Die Motion lässt verschiedene Lösungswege offen. Grundsätzlich wäre es möglich, den Weg über eine Revision der ohnehin anstehenden Arbeitslosenversicherungsgesetzgebung oder den Weg über eine Ergänzung der Erwerbsersatzordnung zu beschreiten. Organisatorisch könnte sich das Problem mit der "Armee XXI" - mit einer optimierten, nahtlosen Aneinanderreihung der verschiedenen Militärdienstleistungen - zumindest entschärfen.

Das Anliegen, das hier vorgebracht wird, ist nicht neu und bereits mit mehreren Vorstössen zur Diskussion gebracht worden. Unter anderem hat Frau Langenberger, unsere heutige Kollegin, im Nationalrat eine Interpellation dazu eingereicht (96.3604). Im Ständerat hat der Sprechende 1998 eine Motion zum gleichen Thema eingereicht (98.3016), die vom Ständerat überwiesen und vom Nationalrat - wie vom Bundesrat beantragt - in ein Postulat umgewandelt wurde.

Mittlerweile ist auch der Bundesrat einsichtig - oder soll ich sagen: einsichtiger - geworden, da er nun bereit ist, diese Motion entgegenzunehmen.

In der Kommissionsberatung haben wir festgestellt, dass die Verwaltung den Ball zwischen Erwerbsersatzordnung und Arbeitslosenversicherung hin und her zu schieben versucht. [PAGE 132] Diesbezüglich ist der Bundesrat aufgefordert, einen Grundsatzentscheid zu fällen, mit welcher Versicherung er das Problem lösen will. Gleichzeitig ist er dazu aufgerufen, mit der Reorganisation der Armee und des Bevölkerungsschutzes organisatorische Massnahmen zu treffen, damit möglichst wenig solche Zeitfenster entstehen und die Versicherungen nicht unnötig belastet werden. Auch ist die Kommission dezidiert der Auffassung, dass Militärdienstleistungen mit beruflichen Ausbildungs- und Studiengängen nicht vergleichbar sind. Das ist ein Argument, das von der Verwaltung vorgebracht wurde, das die Kommission aber so nicht zu teilen vermag, handelt es sich doch hier, wie bereits ausgeführt, um eine obligatorisch vom Staat verordnete Leistung an der Gemeinschaft.

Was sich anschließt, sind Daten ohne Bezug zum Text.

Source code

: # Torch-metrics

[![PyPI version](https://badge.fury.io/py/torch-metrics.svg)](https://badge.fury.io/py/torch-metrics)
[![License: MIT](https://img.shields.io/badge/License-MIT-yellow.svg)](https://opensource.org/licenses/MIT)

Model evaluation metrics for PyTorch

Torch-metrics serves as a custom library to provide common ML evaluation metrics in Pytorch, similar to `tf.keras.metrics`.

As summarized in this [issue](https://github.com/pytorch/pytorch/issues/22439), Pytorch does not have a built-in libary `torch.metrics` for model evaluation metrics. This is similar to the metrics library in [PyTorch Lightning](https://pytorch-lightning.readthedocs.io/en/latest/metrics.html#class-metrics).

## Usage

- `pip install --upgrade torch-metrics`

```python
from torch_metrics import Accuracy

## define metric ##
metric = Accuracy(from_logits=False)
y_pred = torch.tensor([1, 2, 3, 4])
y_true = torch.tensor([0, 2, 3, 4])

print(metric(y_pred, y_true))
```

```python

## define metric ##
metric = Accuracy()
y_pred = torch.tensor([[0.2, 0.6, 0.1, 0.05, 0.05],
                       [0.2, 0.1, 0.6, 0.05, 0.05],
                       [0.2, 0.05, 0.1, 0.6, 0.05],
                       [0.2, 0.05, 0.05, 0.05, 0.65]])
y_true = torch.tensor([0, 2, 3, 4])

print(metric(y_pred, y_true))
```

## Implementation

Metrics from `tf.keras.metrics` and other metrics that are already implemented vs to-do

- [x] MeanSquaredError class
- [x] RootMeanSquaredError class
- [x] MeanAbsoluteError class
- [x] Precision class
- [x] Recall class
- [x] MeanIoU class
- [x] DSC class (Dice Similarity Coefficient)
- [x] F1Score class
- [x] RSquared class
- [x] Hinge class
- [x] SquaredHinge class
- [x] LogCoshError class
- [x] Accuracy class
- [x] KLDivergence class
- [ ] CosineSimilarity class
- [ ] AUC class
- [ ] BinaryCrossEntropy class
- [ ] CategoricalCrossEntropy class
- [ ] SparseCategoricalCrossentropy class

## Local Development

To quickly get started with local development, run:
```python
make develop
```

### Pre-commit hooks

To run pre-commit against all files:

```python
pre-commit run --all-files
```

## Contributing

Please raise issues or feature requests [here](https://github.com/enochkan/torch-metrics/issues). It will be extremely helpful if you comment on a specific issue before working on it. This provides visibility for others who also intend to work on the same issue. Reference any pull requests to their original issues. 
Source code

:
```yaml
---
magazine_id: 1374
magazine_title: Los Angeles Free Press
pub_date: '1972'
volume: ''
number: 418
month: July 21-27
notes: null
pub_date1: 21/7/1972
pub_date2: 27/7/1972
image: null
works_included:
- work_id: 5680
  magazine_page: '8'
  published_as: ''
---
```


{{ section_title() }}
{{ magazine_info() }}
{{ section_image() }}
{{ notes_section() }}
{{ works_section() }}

Die Kommission empfiehlt Ihnen, die Motion als Motion zu überweisen, selbst wenn der vorgeschlagene Zeitplan, wonach der Bundesrat bis spätestens Ende März 2001 Bericht und Antrag zu einem Lösungsvorschlag unterbreiten soll, wahrscheinlich eine Illusion ist. Hingegen erwartet die Kommission, dass dem Parlament mit der angekündigten Revision des Arbeitslosenversicherungsgesetzes ein Lösungsvorschlag unterbreitet wird.

In diesem Sinne beantragt Ihnen Ihre Kommission einstimmig, die Motion zu überweisen.